16-13, Suns 5:03 left. 


Amare off to strong start with 7 pts 

Nash is playing. Was a GT decision because of ab/back pain that has been bothering him. . Kinda wish he sat out to give him rest.


----------



## Dissonance (Jul 21, 2004)

27-25, Kings at the end of 1. 


Amare 9 pts (4-8) 2 rebs. Sat down late with 2 fouls. 

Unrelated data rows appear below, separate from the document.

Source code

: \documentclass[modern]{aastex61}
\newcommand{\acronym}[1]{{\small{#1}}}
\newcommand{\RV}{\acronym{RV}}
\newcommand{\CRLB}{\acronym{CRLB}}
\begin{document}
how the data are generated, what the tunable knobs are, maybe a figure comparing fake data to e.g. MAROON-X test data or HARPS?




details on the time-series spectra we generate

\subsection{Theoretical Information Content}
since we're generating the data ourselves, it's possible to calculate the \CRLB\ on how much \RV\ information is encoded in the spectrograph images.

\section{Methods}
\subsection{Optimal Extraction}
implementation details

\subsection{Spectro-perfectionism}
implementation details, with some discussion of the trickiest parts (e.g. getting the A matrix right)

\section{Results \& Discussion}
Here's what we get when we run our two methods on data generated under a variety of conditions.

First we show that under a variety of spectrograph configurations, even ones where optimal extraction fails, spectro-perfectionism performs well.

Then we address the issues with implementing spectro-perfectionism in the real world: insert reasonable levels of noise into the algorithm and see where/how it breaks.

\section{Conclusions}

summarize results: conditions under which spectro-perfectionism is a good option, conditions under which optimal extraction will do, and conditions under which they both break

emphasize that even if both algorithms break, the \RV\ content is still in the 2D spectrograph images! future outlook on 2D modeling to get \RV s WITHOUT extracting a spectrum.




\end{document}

We have an Earl Clark sighting. Made a nice drive to the hoop and scored. Not a lot of energy overall it seems. Hopefully, bench can change that.


----------



## Dissonance (Jul 21, 2004)

33-30, Kings 8:41 left. 

Clark needs to slow it down a bit. Plays so nervously.


----------



## Dissonance (Jul 21, 2004)

Jrich has decided not to suck for once. 12 pts (4-7) 2-3 from 3.


----------



## Dissonance (Jul 21, 2004)

Jrich got a revesrse jam. Few plays later drills a 3. 17 pts.


Nash with 10 assists. 


Damn, Jrich from 20 ft to tie it.


----------



## Dissonance (Jul 21, 2004)

Give up a 3, and then awful play and shot after a TO. Argh.

54-51, Kings at the half

Jrich 19 pts (7-11) 3-4 from 3, 3 rebs


----------



## Dissonance (Jul 21, 2004)

Suns outscoring Kings 21-9 in this 3rd.

72-63, Suns with 2:35 left


----------



## Dissonance (Jul 21, 2004)

75-69, Suns at the end of 3.

Nash has 16 assists.


----------



## Dissonance (Jul 21, 2004)

Dragic on the fast break, finds Hill for the dunk. He's so fast with it. Nice pass too.

Suns 5-0 run start 4th.


----------



## Dissonance (Jul 21, 2004)

Getting a little sloppy both sides now. Before it was just the Kings.


87-77, Suns 5:58 left. 

Looks like Nash is coming back.


----------



## Dissonance (Jul 21, 2004)

Amare just fighting inside rebounding and putting it back.

19 pts, 15 rebs now.


----------



## Dissonance (Jul 21, 2004)

*Suns 104, Kings 88*

Jrich 26 pts (10-18) 4-6 from 3, 7 rebs 

Amare 19 pts (8-19), 14 rebs (they took 1 away apparently)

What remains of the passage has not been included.